**** MATERIALS PROVIDED ****
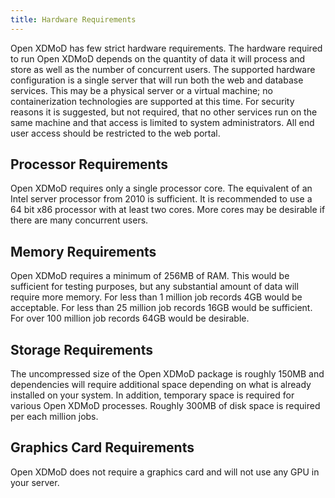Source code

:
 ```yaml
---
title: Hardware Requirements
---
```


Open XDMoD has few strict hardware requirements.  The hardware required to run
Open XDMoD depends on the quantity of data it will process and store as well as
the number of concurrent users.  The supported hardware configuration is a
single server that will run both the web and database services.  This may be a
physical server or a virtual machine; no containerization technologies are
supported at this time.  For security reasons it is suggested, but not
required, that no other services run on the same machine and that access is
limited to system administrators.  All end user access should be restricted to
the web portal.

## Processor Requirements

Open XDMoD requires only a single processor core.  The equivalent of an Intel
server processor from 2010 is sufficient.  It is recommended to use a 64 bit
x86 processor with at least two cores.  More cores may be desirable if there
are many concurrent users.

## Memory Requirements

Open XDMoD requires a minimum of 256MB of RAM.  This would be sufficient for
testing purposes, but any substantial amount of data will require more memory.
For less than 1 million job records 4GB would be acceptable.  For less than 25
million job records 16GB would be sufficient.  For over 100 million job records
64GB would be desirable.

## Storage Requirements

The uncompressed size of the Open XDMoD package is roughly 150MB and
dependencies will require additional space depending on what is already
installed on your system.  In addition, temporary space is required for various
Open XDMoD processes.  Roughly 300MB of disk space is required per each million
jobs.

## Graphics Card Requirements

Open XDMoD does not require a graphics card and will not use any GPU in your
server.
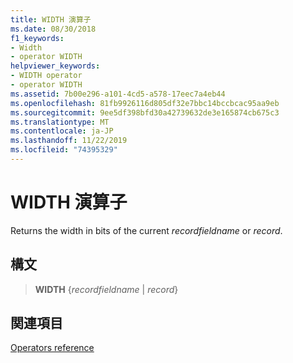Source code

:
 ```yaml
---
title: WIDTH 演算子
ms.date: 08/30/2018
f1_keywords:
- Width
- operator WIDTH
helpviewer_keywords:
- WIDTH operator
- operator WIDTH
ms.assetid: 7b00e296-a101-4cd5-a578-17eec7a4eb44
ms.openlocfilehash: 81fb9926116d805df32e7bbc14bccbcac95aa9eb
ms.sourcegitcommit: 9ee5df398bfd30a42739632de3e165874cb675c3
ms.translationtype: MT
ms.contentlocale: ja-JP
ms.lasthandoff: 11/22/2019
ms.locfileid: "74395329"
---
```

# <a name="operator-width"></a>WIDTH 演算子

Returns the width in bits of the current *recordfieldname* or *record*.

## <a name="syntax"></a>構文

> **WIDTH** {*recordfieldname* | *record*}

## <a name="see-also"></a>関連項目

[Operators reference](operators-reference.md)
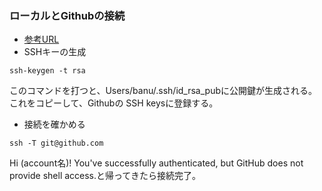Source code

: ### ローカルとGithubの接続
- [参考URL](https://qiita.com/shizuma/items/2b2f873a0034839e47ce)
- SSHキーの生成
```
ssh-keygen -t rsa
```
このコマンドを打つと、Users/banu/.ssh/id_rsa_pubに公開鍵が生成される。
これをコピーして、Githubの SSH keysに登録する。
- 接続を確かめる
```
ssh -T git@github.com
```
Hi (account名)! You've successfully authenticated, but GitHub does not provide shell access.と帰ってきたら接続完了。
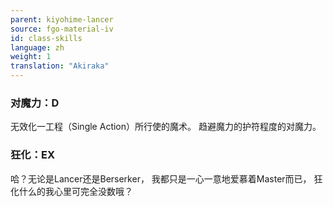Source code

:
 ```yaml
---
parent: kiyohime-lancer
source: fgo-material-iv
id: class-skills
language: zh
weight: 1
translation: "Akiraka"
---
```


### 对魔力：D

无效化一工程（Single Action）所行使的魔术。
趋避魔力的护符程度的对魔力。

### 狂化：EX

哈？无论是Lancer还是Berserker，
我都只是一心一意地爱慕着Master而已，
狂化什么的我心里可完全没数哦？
****
→ **ASSIGNMENT**
Using the data above, return every line that contains the string "system".

→ **RESPONSE FOR THIS EXERCISE**
limited to system administrators.  All end user access should be restricted to
installed on your system.  In addition, temporary space is required for various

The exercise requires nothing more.